Saved entries:
=== Section Start ===

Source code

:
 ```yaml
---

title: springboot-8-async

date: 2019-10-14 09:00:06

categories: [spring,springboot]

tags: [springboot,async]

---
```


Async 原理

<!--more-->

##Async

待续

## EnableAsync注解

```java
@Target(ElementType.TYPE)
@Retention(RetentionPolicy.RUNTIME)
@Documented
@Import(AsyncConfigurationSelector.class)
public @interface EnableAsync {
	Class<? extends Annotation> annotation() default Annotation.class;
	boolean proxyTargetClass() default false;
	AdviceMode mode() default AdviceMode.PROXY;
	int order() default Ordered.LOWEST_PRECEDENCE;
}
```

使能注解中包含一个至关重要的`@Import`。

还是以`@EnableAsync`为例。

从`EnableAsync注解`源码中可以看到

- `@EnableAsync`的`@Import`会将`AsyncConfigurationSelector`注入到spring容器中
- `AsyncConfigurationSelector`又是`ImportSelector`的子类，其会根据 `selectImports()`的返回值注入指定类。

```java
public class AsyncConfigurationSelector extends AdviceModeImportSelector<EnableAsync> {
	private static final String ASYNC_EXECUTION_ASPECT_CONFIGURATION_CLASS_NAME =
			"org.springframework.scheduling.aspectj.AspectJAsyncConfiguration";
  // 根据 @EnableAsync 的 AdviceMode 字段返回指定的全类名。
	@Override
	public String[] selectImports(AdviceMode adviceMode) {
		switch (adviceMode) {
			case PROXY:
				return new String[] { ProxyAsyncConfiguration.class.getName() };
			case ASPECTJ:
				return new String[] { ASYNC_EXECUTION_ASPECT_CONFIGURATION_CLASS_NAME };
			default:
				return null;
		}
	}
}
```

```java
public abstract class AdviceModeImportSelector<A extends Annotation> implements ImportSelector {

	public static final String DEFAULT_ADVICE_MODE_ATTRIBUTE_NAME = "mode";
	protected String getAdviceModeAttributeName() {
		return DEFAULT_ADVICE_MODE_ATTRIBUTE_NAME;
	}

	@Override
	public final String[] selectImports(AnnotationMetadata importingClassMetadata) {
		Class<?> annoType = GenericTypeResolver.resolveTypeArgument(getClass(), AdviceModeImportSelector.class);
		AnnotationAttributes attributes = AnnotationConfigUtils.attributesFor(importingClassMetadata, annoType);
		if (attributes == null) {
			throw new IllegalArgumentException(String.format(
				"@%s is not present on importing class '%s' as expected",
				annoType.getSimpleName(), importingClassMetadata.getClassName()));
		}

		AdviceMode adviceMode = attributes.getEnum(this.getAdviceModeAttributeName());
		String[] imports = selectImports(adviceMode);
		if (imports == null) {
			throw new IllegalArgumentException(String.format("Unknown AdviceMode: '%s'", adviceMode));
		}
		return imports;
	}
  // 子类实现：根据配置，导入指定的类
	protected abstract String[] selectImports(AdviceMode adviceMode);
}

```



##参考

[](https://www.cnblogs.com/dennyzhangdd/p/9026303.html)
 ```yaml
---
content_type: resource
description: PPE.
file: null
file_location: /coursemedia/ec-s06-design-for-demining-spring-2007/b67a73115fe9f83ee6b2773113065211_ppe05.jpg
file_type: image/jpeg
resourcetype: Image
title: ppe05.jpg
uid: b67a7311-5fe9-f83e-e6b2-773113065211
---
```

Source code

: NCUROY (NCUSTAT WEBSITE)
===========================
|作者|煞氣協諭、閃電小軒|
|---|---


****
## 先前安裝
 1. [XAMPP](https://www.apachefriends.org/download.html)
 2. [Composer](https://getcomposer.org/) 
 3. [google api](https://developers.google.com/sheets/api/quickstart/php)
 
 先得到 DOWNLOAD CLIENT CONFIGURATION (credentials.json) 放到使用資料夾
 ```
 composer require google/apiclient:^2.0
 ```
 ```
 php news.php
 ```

=== Section End ===

● **About this exercise**
Copy the entries exactly, leaving no line out.

● **Answer to the exercise**
Source code

:
 ```yaml
---

title: springboot-8-async

date: 2019-10-14 09:00:06

categories: [spring,springboot]

tags: [springboot,async]

---
```


Async 原理

<!--more-->

##Async

待续

## EnableAsync注解

```java
@Target(ElementType.TYPE)
@Retention(RetentionPolicy.RUNTIME)
@Documented
@Import(AsyncConfigurationSelector.class)
public @interface EnableAsync {
	Class<? extends Annotation> annotation() default Annotation.class;
	boolean proxyTargetClass() default false;
	AdviceMode mode() default AdviceMode.PROXY;
	int order() default Ordered.LOWEST_PRECEDENCE;
}
```

使能注解中包含一个至关重要的`@Import`。

还是以`@EnableAsync`为例。

从`EnableAsync注解`源码中可以看到

- `@EnableAsync`的`@Import`会将`AsyncConfigurationSelector`注入到spring容器中
- `AsyncConfigurationSelector`又是`ImportSelector`的子类，其会根据 `selectImports()`的返回值注入指定类。

```java
public class AsyncConfigurationSelector extends AdviceModeImportSelector<EnableAsync> {
	private static final String ASYNC_EXECUTION_ASPECT_CONFIGURATION_CLASS_NAME =
			"org.springframework.scheduling.aspectj.AspectJAsyncConfiguration";
  // 根据 @EnableAsync 的 AdviceMode 字段返回指定的全类名。
	@Override
	public String[] selectImports(AdviceMode adviceMode) {
		switch (adviceMode) {
			case PROXY:
				return new String[] { ProxyAsyncConfiguration.class.getName() };
			case ASPECTJ:
				return new String[] { ASYNC_EXECUTION_ASPECT_CONFIGURATION_CLASS_NAME };
			default:
				return null;
		}
	}
}
```

```java
public abstract class AdviceModeImportSelector<A extends Annotation> implements ImportSelector {

	public static final String DEFAULT_ADVICE_MODE_ATTRIBUTE_NAME = "mode";
	protected String getAdviceModeAttributeName() {
		return DEFAULT_ADVICE_MODE_ATTRIBUTE_NAME;
	}

	@Override
	public final String[] selectImports(AnnotationMetadata importingClassMetadata) {
		Class<?> annoType = GenericTypeResolver.resolveTypeArgument(getClass(), AdviceModeImportSelector.class);
		AnnotationAttributes attributes = AnnotationConfigUtils.attributesFor(importingClassMetadata, annoType);
		if (attributes == null) {
			throw new IllegalArgumentException(String.format(
				"@%s is not present on importing class '%s' as expected",
				annoType.getSimpleName(), importingClassMetadata.getClassName()));
		}

		AdviceMode adviceMode = attributes.getEnum(this.getAdviceModeAttributeName());
		String[] imports = selectImports(adviceMode);
		if (imports == null) {
			throw new IllegalArgumentException(String.format("Unknown AdviceMode: '%s'", adviceMode));
		}
		return imports;
	}
  // 子类实现：根据配置，导入指定的类
	protected abstract String[] selectImports(AdviceMode adviceMode);
}

```



##参考

[](https://www.cnblogs.com/dennyzhangdd/p/9026303.html)
 ```yaml
---
content_type: resource
description: PPE.
file: null
file_location: /coursemedia/ec-s06-design-for-demining-spring-2007/b67a73115fe9f83ee6b2773113065211_ppe05.jpg
file_type: image/jpeg
resourcetype: Image
title: ppe05.jpg
uid: b67a7311-5fe9-f83e-e6b2-773113065211
---
```

Source code

: NCUROY (NCUSTAT WEBSITE)
===========================
|作者|煞氣協諭、閃電小軒|
|---|---


****
## 先前安裝
 1. [XAMPP](https://www.apachefriends.org/download.html)
 2. [Composer](https://getcomposer.org/) 
 3. [google api](https://developers.google.com/sheets/api/quickstart/php)
 
 先得到 DOWNLOAD CLIENT CONFIGURATION (credentials.json) 放到使用資料夾
 ```
 composer require google/apiclient:^2.0
 ```
 ```
 php news.php
 ```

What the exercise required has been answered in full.